[Exercise prompt] Of all the entries below, retype only the lines from the one with "Here’s how to" through the one with "rendering of shirtificate.png.", exactly as they appear.

Records from a data collection

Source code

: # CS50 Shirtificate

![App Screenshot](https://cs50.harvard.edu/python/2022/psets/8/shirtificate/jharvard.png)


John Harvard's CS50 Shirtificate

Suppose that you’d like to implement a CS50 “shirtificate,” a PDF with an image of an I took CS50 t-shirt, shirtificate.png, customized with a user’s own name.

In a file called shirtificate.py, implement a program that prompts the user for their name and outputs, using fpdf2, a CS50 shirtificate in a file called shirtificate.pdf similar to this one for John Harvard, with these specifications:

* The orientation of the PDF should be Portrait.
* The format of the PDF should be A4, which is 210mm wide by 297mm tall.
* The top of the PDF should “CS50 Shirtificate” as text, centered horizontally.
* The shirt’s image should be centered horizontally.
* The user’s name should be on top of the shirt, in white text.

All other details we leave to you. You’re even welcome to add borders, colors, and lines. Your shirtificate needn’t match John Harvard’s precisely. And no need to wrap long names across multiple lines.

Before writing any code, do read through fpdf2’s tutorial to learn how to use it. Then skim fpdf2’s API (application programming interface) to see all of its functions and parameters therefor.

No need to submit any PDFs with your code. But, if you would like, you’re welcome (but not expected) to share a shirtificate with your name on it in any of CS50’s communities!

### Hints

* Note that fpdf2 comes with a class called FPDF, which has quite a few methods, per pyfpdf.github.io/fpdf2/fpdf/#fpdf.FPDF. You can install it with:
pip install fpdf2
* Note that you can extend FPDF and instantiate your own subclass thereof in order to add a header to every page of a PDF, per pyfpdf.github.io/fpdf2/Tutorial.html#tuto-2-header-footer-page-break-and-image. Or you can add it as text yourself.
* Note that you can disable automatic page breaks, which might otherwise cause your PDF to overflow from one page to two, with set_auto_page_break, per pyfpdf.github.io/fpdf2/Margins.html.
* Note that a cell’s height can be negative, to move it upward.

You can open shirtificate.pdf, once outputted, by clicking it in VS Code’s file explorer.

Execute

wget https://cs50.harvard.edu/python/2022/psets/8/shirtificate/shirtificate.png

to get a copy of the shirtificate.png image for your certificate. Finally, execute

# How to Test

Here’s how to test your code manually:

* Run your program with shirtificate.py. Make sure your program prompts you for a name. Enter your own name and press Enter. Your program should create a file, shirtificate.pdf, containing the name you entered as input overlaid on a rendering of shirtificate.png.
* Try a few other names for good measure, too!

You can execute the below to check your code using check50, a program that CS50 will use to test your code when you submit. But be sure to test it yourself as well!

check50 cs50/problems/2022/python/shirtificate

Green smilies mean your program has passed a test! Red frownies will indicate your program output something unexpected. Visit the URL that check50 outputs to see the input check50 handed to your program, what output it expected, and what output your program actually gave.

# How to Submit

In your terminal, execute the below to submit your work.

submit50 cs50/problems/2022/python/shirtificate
--
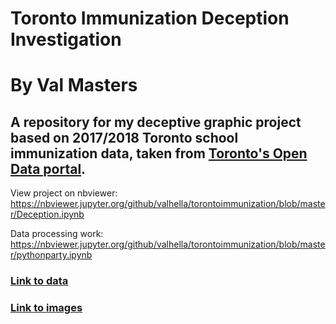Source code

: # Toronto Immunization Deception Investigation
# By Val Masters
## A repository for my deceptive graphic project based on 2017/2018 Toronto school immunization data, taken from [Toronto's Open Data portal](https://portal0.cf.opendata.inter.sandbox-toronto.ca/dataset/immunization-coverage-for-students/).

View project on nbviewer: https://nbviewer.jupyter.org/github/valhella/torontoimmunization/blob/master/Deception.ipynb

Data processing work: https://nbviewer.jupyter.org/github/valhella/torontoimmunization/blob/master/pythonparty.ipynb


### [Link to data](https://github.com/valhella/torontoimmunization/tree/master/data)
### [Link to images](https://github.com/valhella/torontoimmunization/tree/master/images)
==
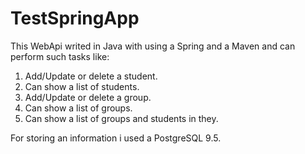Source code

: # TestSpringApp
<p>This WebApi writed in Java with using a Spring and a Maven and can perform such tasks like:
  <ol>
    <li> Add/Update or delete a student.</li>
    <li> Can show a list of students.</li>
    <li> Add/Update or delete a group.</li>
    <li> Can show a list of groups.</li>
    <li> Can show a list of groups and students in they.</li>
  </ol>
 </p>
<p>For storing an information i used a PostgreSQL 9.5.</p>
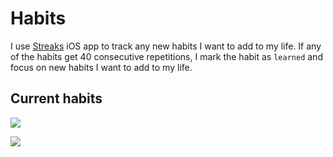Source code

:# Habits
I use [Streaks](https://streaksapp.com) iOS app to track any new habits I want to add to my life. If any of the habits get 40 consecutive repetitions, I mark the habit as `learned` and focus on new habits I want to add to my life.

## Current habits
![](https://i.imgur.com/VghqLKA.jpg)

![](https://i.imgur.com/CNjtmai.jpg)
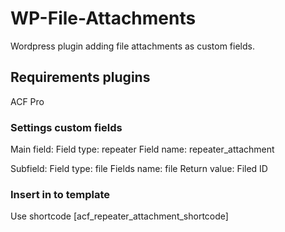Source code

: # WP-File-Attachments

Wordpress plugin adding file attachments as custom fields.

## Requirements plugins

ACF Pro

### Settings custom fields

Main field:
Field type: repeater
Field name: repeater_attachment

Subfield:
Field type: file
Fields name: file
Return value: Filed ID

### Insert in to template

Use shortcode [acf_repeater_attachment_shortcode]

[Solution to this exercise]
Here’s how to test your code manually:

* Run your program with shirtificate.py. Make sure your program prompts you for a name. Enter your own name and press Enter. Your program should create a file, shirtificate.pdf, containing the name you entered as input overlaid on a rendering of shirtificate.png.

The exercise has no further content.